**Your objective**
Take each line in the entries below that holds "edges" and show it.

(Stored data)

···

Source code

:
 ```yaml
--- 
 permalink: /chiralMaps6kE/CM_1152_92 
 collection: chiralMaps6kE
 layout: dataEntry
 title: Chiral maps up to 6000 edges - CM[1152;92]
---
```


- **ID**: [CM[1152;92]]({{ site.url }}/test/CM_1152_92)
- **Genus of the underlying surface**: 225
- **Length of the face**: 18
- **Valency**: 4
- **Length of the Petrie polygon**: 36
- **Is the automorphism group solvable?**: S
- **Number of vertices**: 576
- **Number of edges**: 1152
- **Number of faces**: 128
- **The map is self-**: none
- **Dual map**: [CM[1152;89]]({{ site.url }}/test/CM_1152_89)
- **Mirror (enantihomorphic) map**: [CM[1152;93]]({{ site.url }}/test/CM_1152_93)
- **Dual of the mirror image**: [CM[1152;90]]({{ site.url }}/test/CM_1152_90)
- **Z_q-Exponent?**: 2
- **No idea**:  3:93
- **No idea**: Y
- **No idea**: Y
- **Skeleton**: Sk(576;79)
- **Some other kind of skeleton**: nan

···

**Solved problem**
 title: Chiral maps up to 6000 edges - CM[1152;92]
- **Number of edges**: 1152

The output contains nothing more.